The drop in energy prices will lower measures of headline inflation.The secondary impact could seep into core measures. At the same time, it will help boost the disposable income of many and help lift consumption. On the other hand, there are some regions, such as Texas and North Dakota that will be adversely impacted from the decline in energy prices. Investors will be watching these states weekly initial jobless claim figures and regional surveys, such as the Dallas Fed survey, which at the at of December was reported at 4.1, less than half of the consensus expectation.
4. Currency wars and the lack thereof. We have long found the claims of currency wars to hyperbolic; often confusing an analogy with the real thing, juxtaposing means and ends, with limited explanatory ability, and even less predictive power. US officials have not objected to the dollar’s strength or expressed much misgivings about the policy thrust of the euro area (Germany is a different matter) or Japan, and neither have other global financial officials.
Although many observers talk about the race to the bottom, none have proclaimed victory for Russia, which saw a 46% decline in the rouble in 2014, or Argentina, which saw a 23% decline in the peso. Nor is it true that many emerging market countries are simply hell-bent on currency depreciation for mercantilist reasons.

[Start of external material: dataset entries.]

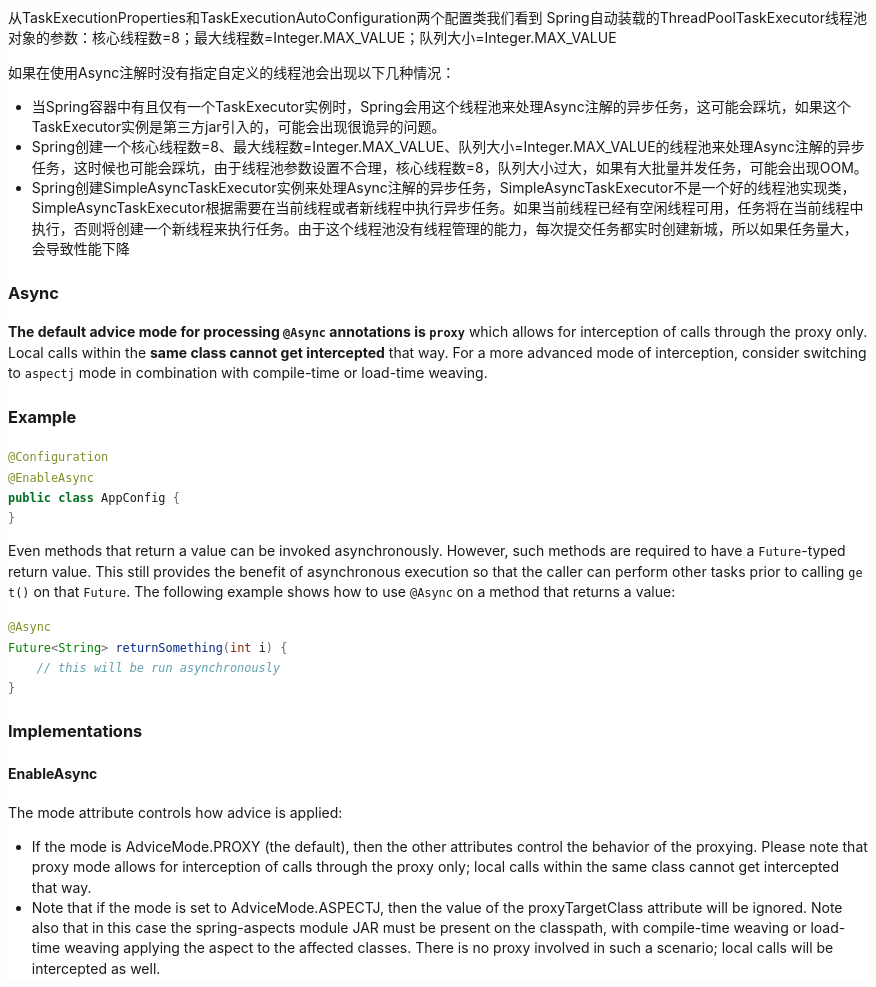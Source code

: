 
从TaskExecutionProperties和TaskExecutionAutoConfiguration两个配置类我们看到
Spring自动装载的ThreadPoolTaskExecutor线程池对象的参数：核心线程数=8；最大线程数=Integer.MAX_VALUE；队列大小=Integer.MAX_VALUE

如果在使用Async注解时没有指定自定义的线程池会出现以下几种情况：
- 当Spring容器中有且仅有一个TaskExecutor实例时，Spring会用这个线程池来处理Async注解的异步任务，这可能会踩坑，如果这个TaskExecutor实例是第三方jar引入的，可能会出现很诡异的问题。
- Spring创建一个核心线程数=8、最大线程数=Integer.MAX_VALUE、队列大小=Integer.MAX_VALUE的线程池来处理Async注解的异步任务，这时候也可能会踩坑，由于线程池参数设置不合理，核心线程数=8，队列大小过大，如果有大批量并发任务，可能会出现OOM。
- Spring创建SimpleAsyncTaskExecutor实例来处理Async注解的异步任务，SimpleAsyncTaskExecutor不是一个好的线程池实现类，SimpleAsyncTaskExecutor根据需要在当前线程或者新线程中执行异步任务。如果当前线程已经有空闲线程可用，任务将在当前线程中执行，否则将创建一个新线程来执行任务。由于这个线程池没有线程管理的能力，每次提交任务都实时创建新城，所以如果任务量大，会导致性能下降



### Async



**The default advice mode for processing `@Async` annotations is `proxy`** which allows for interception of calls through the proxy only. Local calls within the **same class cannot get intercepted** that way. For a more advanced mode of interception, consider switching to `aspectj` mode in combination with compile-time or load-time weaving.

### Example

```java
@Configuration
@EnableAsync
public class AppConfig {
}
```



Even methods that return a value can be invoked asynchronously. However, such methods are required to have a `Future`-typed return value. This still provides the benefit of asynchronous execution so that the caller can perform other tasks prior to calling `get()` on that `Future`. The following example shows how to use `@Async` on a method that returns a value:

```java
@Async
Future<String> returnSomething(int i) {
    // this will be run asynchronously
}
```



### Implementations

#### EnableAsync

The mode attribute controls how advice is applied: 

- If the mode is AdviceMode.PROXY (the default), then the other attributes control the behavior of the proxying. Please note that proxy mode allows for interception of calls through the proxy only; local calls within the same class cannot get intercepted that way.
- Note that if the mode is set to AdviceMode.ASPECTJ, then the value of the proxyTargetClass attribute will be ignored. Note also that in this case the spring-aspects module JAR must be present on the classpath, with compile-time weaving or load-time weaving applying the aspect to the affected classes. There is no proxy involved in such a scenario; local calls will be intercepted as well.
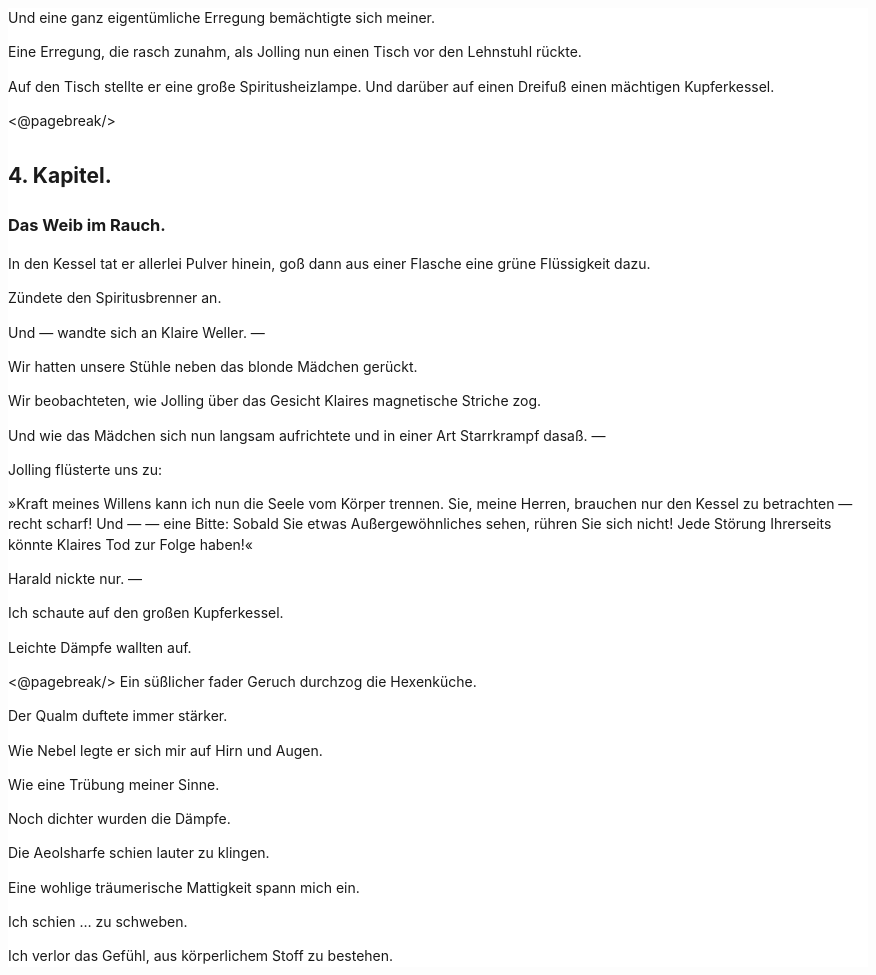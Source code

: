 Und eine ganz eigentümliche Erregung bemächtigte sich
meiner.

Eine Erregung, die rasch zunahm, als Jolling nun
einen Tisch vor den Lehnstuhl rückte.

Auf den Tisch stellte er eine große Spiritusheizlampe.
Und darüber auf einen Dreifuß einen mächtigen Kupferkessel.

<@pagebreak/>

<h2>4. Kapitel.</h2>
<h3>Das Weib im Rauch.</h3>

In den Kessel tat er allerlei Pulver hinein, goß dann
aus einer Flasche eine grüne Flüssigkeit dazu.

Zündete den Spiritusbrenner an.

Und — wandte sich an Klaire Weller. —

Wir hatten unsere Stühle neben das blonde Mädchen gerückt.

Wir beobachteten, wie Jolling über das Gesicht Klaires
magnetische Striche zog.

Und wie das Mädchen sich nun langsam aufrichtete und
in einer Art Starrkrampf dasaß. —

Jolling flüsterte uns zu:

»Kraft meines Willens kann ich nun die Seele vom
Körper trennen. Sie, meine Herren, brauchen nur den Kessel
zu betrachten — recht scharf! Und — — eine Bitte: Sobald
Sie etwas Außergewöhnliches sehen, rühren Sie sich nicht!
Jede Störung Ihrerseits könnte Klaires Tod zur Folge
haben!«

Harald nickte nur. —

Ich schaute auf den großen Kupferkessel.

Leichte Dämpfe wallten auf.

<@pagebreak/>
Ein süßlicher fader Geruch durchzog die Hexenküche.

Der Qualm duftete immer stärker.

Wie Nebel legte er sich mir auf Hirn und Augen.

Wie eine Trübung meiner Sinne.

Noch dichter wurden die Dämpfe.

Die Aeolsharfe schien lauter zu klingen.

Eine wohlige träumerische Mattigkeit spann mich ein.

Ich schien … zu schweben.

Ich verlor das Gefühl, aus körperlichem Stoff zu bestehen.

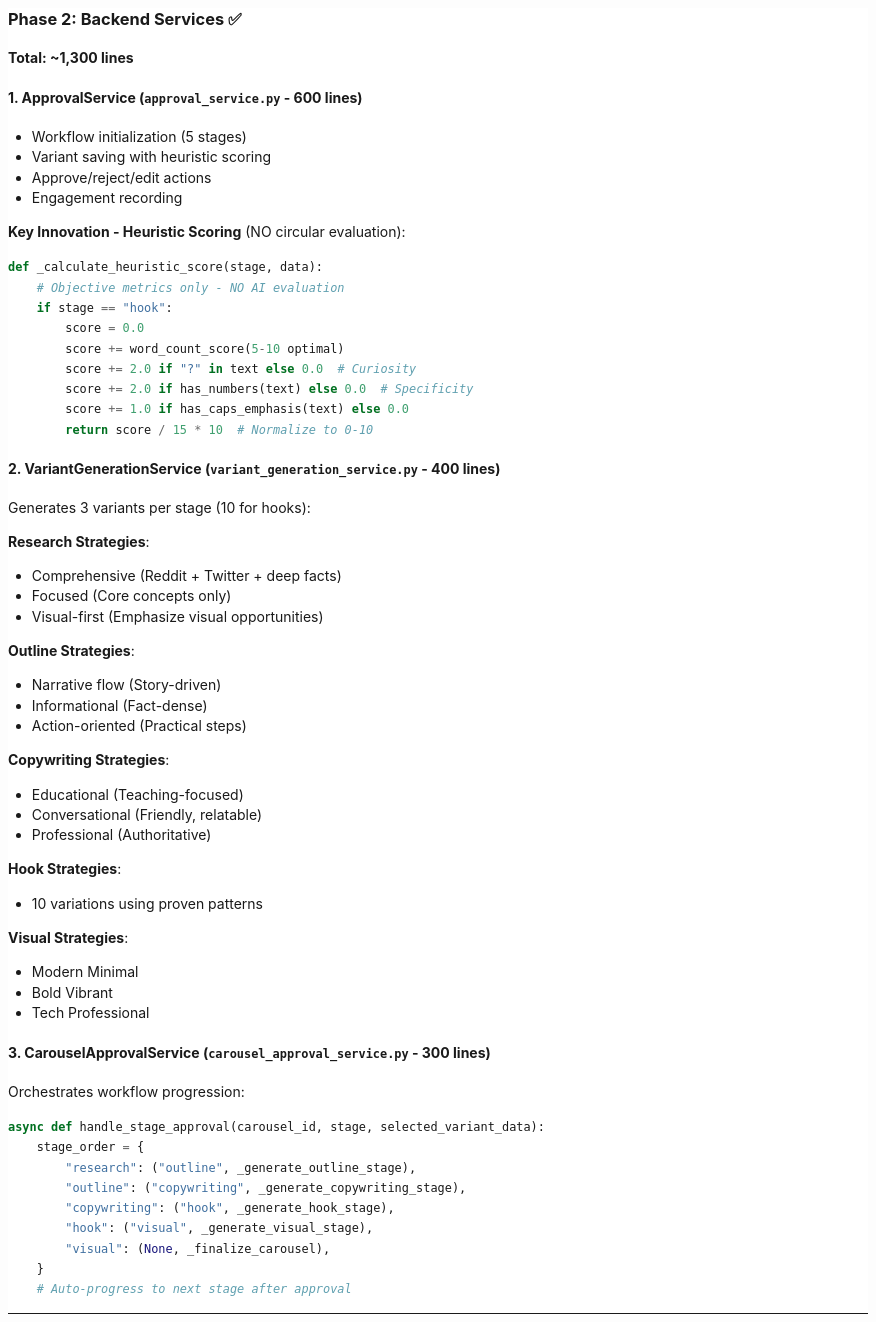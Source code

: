 
### Phase 2: Backend Services ✅
**Total: ~1,300 lines**

#### 1. ApprovalService (`approval_service.py` - 600 lines)
- Workflow initialization (5 stages)
- Variant saving with heuristic scoring
- Approve/reject/edit actions
- Engagement recording

**Key Innovation - Heuristic Scoring** (NO circular evaluation):
```python
def _calculate_heuristic_score(stage, data):
    # Objective metrics only - NO AI evaluation
    if stage == "hook":
        score = 0.0
        score += word_count_score(5-10 optimal)
        score += 2.0 if "?" in text else 0.0  # Curiosity
        score += 2.0 if has_numbers(text) else 0.0  # Specificity
        score += 1.0 if has_caps_emphasis(text) else 0.0
        return score / 15 * 10  # Normalize to 0-10
```

#### 2. VariantGenerationService (`variant_generation_service.py` - 400 lines)
Generates 3 variants per stage (10 for hooks):

**Research Strategies**:
- Comprehensive (Reddit + Twitter + deep facts)
- Focused (Core concepts only)
- Visual-first (Emphasize visual opportunities)

**Outline Strategies**:
- Narrative flow (Story-driven)
- Informational (Fact-dense)
- Action-oriented (Practical steps)

**Copywriting Strategies**:
- Educational (Teaching-focused)
- Conversational (Friendly, relatable)
- Professional (Authoritative)

**Hook Strategies**:
- 10 variations using proven patterns

**Visual Strategies**:
- Modern Minimal
- Bold Vibrant
- Tech Professional

#### 3. CarouselApprovalService (`carousel_approval_service.py` - 300 lines)
Orchestrates workflow progression:
```python
async def handle_stage_approval(carousel_id, stage, selected_variant_data):
    stage_order = {
        "research": ("outline", _generate_outline_stage),
        "outline": ("copywriting", _generate_copywriting_stage),
        "copywriting": ("hook", _generate_hook_stage),
        "hook": ("visual", _generate_visual_stage),
        "visual": (None, _finalize_carousel),
    }
    # Auto-progress to next stage after approval
```

---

In a weak dollar environment, it is true that many countries seek to slow their currencies appreciation. Reserves tend to grow in weak dollar environments and central banks fill the void left by private sector investors. However, the dollar is strong now. Reserve growth typically slows in a strong dollar period. A number of countries seek to prevent or slow their currencies decline. This often requires the sales of dollars (and Treasuries, which the dollars are kept in, though it may also now include the sales of euros). Many emerging market countries, and especially their companies have taken on foreign currency debt. The decline of their currencies exposes a potentially destabilizing currency mismatch. Some countries may also seek to mitigate the inflationary implications of currency weakness.
Turkey’s announcement on Saturday is a case in point. It hiked the foreign exchange reserve requirement for Turkish banks. Effective the middle of next month, banks will have to hold 18% reserves on foreign exchange deposits of one year, up from 13%. On two-year deposits, banks have to hold 13% in reserve, up from 11%. The central bank projects this measure is worth about $3.2 bln. In order to induce longer-term deposits, the central bank cutthe reserves required on deposits of three-years to 8% from 11%. Officials also made technical adjustments in their reserve-option facility (allows banks to use dollars to meet their local currency reserve requirements) that the central bank projects will free up $2.4 bln in the banking system.
According to BIS data, at the end of Q3 14, Turkey’s total foreign borrowing stood at near $400 bln, just below the record high reported for Q2. Just shy of two-thirds of the debt is from Turkish corporations, with local banks accounting for the remainder. We have highlighted the currency mismatch, especially among emerging market businesses as a vulnerability in the stronger dollar environment.